- _Task objective_: Whenever a line in the data below includes the string "from", copy it out.

- _Supplied material_:
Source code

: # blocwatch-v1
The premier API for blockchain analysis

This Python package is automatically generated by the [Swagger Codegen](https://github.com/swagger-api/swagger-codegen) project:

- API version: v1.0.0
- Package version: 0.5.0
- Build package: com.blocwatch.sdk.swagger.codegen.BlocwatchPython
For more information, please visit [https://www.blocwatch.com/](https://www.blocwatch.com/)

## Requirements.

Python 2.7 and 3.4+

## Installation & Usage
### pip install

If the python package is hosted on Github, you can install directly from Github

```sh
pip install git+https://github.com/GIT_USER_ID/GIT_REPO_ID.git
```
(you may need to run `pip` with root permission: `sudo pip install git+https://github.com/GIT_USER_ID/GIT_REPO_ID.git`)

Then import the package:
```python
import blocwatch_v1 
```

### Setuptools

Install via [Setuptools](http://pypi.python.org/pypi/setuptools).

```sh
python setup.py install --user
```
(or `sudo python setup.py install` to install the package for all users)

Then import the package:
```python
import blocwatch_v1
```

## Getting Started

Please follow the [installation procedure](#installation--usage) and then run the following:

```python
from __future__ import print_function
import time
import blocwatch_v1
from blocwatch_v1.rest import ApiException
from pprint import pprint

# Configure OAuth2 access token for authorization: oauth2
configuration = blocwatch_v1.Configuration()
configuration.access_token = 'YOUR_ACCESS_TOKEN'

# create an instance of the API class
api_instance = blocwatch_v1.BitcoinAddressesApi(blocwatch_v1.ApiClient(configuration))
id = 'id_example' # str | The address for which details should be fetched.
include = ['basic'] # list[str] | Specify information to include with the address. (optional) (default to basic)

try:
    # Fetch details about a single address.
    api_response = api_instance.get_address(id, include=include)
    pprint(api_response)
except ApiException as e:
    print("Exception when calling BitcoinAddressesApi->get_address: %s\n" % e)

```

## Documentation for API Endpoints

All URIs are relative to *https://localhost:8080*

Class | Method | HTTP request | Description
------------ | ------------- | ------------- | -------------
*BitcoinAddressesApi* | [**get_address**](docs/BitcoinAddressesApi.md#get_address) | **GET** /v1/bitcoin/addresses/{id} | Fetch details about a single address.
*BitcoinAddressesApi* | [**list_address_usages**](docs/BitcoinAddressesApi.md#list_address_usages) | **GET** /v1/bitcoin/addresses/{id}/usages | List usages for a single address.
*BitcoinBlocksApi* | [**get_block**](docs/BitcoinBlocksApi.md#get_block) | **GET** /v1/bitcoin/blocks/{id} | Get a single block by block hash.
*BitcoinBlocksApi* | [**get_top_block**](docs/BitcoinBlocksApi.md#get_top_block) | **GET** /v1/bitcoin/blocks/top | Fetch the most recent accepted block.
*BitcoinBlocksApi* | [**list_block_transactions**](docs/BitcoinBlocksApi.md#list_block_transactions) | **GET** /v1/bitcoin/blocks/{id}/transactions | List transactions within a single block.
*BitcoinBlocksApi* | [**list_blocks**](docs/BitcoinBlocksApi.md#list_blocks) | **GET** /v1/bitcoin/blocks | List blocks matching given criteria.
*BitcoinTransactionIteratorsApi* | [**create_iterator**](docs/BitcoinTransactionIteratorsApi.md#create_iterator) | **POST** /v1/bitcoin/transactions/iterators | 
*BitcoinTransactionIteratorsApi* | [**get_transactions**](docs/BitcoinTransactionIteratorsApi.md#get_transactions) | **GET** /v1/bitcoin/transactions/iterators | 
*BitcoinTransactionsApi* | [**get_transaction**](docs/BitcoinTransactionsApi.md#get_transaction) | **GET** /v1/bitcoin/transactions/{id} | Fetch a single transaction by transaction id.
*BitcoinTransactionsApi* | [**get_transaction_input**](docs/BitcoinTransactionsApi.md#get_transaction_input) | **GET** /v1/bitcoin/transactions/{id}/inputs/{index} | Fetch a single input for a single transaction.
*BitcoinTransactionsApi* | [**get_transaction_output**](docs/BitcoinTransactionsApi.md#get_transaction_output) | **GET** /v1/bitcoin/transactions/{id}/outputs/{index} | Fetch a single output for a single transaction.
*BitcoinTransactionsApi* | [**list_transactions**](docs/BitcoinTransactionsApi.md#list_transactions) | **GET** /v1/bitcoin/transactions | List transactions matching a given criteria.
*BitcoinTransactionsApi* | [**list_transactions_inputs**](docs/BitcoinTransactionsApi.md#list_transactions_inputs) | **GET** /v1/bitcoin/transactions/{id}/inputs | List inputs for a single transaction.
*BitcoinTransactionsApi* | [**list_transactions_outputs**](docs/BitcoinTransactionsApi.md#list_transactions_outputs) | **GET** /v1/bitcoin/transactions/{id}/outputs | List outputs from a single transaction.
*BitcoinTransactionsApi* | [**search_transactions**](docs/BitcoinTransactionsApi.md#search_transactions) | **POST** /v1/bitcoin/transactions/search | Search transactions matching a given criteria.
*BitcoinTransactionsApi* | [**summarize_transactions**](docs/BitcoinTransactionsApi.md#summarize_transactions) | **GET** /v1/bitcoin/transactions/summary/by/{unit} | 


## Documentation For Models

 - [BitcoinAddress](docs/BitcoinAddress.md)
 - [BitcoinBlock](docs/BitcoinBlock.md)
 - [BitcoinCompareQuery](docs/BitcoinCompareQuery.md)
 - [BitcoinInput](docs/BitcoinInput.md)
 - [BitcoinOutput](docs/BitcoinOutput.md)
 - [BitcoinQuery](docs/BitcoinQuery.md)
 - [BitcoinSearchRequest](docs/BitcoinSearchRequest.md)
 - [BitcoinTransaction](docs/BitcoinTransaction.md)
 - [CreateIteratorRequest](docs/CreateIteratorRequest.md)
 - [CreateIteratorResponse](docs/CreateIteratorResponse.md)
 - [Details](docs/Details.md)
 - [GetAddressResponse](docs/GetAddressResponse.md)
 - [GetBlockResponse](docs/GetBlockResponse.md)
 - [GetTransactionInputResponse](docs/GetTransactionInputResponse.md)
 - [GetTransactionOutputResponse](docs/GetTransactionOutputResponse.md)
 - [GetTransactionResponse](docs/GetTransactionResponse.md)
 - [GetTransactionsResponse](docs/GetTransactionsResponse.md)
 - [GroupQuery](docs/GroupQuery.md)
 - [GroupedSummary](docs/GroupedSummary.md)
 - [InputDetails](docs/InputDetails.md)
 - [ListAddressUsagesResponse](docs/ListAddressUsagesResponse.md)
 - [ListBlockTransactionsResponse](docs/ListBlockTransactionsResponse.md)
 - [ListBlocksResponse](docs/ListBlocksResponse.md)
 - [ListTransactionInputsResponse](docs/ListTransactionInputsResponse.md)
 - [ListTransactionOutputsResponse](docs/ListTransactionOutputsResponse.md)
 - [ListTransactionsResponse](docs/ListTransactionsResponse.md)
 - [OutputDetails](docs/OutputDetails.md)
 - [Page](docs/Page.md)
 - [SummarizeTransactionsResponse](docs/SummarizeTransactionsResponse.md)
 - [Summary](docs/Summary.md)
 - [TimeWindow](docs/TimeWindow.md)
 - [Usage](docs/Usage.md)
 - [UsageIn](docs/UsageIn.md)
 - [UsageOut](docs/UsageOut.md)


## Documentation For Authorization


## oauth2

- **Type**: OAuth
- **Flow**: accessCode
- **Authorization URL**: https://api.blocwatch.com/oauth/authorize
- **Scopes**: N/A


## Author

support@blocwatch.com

- _Exercise response_:
If the python package is hosted on Github, you can install directly from Github
from __future__ import print_function
from blocwatch_v1.rest import ApiException
from pprint import pprint
*BitcoinTransactionsApi* | [**list_transactions_outputs**](docs/BitcoinTransactionsApi.md#list_transactions_outputs) | **GET** /v1/bitcoin/transactions/{id}/outputs | List outputs from a single transaction.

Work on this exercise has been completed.